El miércoles 24 de junio de 2026, Poncho lanzó una propuesta inicial de 500 mil pesos mexicanos a la familia propietaria de Merlín, lo que desató un intenso debate en redes sociales. Usuarios cuestionaron las verdaderas motivaciones del influencer, mientras él mismo reafirmaba su interés con mensajes contundentes en la plataforma X.
“Pago a la familia 500 mil pesos por el Pato Merlín. Háganles llegar este mensaje a ver si les interesa. Y de pasada les regalo unos ovnis originales. No estoy jugando, ese pato en un futuro disecado será historia”, escribió De Nigris, dejando claro que no se trataba de una broma.

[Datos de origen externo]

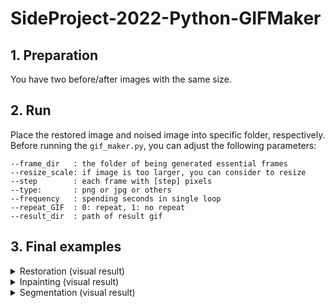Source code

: # SideProject-2022-Python-GIFMaker  

## 1. Preparation  
You have two before/after images with the same size.

## 2. Run  
Place the restored image and noised image into specific folder, respectively.
Before running the `gif_maker.py`, you can adjust the following parameters:

```
--frame_dir   : the folder of being generated essential frames
--resize_scale: if image is too larger, you can consider to resize 
--step        : each frame with [step] pixels
--type:       : png or jpg or others
--frequency   : spending seconds in single loop
--repeat_GIF  : 0: repeat, 1: no repeat
--result_dir  : path of result gif 
```


## 3. Final examples  

<details>  
<summary>Restoration (visual result)</summary>  
  
| Restoration tasks   |    Restored images   |
| ------------------- | :----------: |
| Denoise (real-world)|<img src="https://media.giphy.com/media/IEQGj4WRLxsbHvayGY/giphy.gif" alt="noise2" width="200" style="zoom:100%;" />|
| Derain (rainstreak) |<img src="https://media.giphy.com/media/SObtoc6A5Te0gI6RXt/giphy.gif" alt="rain" width="200" style="zoom:100%;" />|
| Derain (raindrop)   |<img src="https://media.giphy.com/media/yJJJkjMsfLMdRl7CN1/giphy.gif" alt="rain2" width="200" style="zoom:100%;" />|
| Dehaze (densehaze)  |<img src="https://media.giphy.com/media/YwbHdQ241UkY1U7tvN/giphy.gif" alt="haze" width="200" style="zoom:100%;" />|
| Deblur (motionblur) |<img src="https://media.giphy.com/media/DtxWtxJriS6mccMbZI/giphy.gif" alt="blur" width="200" style="zoom:100%;" />|
| LLEnhancement       |<img src="https://media.giphy.com/media/RkX38YYf8eFdMQ4L8I/giphy.gif" alt="ll" width="200" style="zoom:100%;" />|
| Retouching          |<img src="https://media.giphy.com/media/IFcyeXyXyuN3zbuOuD/giphy.gif" alt="rt" width="200" style="zoom:100%;" />|
</details>  

<details>  
<summary>Inpainting (visual result)</summary>  
  
| Restoration tasks   |    Restored images   |
| ------------------- | :----------: |
| Inpainting |<img src="https://media.giphy.com/media/DLiMGg3vkEJSFl9pib/giphy.gif" alt="noise2" width="200" style="zoom:100%;" />|
</details>  

<details>  
<summary>Segmentation (visual result)</summary>
  
| Restoration tasks   |    Restored images   |
| ------------------- | :----------: |
| Instance segmentation|<img src="https://media.giphy.com/media/nNByZuGBET3u2u3MXr/giphy.gif" alt="noise2" width="200" style="zoom:100%;" />|
| Semantic segmentation|<img src="https://media.giphy.com/media/JqK6l85HiZlpUEmxmD/giphy.gif" alt="noise3" width="200" style="zoom:100%;" />|
| K-mean|<img src="https://media.giphy.com/media/j1i8wuuD11HfaUIAGj/giphy.gif" alt="noise2" width="200" style="zoom:100%;" />| 
</details>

Más tarde, el empresario confirmó que las negociaciones avanzan y anunció un aumento en la oferta a 800 mil pesos, agradeciendo a quienes facilitaron el contacto con los representantes del pato. “Probablemente este fin de semana nos veremos. Gracias”, agregó en sus redes sociales.
Este fenómeno mediático alrededor de Merlín no solo refleja la capacidad de viralización en la era digital, sino también cómo figuras públicas buscan capitalizar símbolos populares para fortalecer sus proyectos comerciales. En un país donde la cultura popular y el entretenimiento digital ganan terreno, la apuesta de Poncho De Nigris por Merlín podría marcar un precedente en la relación entre influencers y mascotas virales.
Mientras tanto, la ciudad sigue enfrentando retos en movilidad y orden urbano, donde iniciativas como el cablebús en Puebla prometen ofrecer soluciones reales para descongestionar las calles y recuperar tiempos valiosos para los ciudadanos. En contraste, la atención mediática se dispersa entre fenómenos virales como el de Merlín, que aunque llamativos, no deben distraer de los problemas estructurales que afectan la vida cotidiana.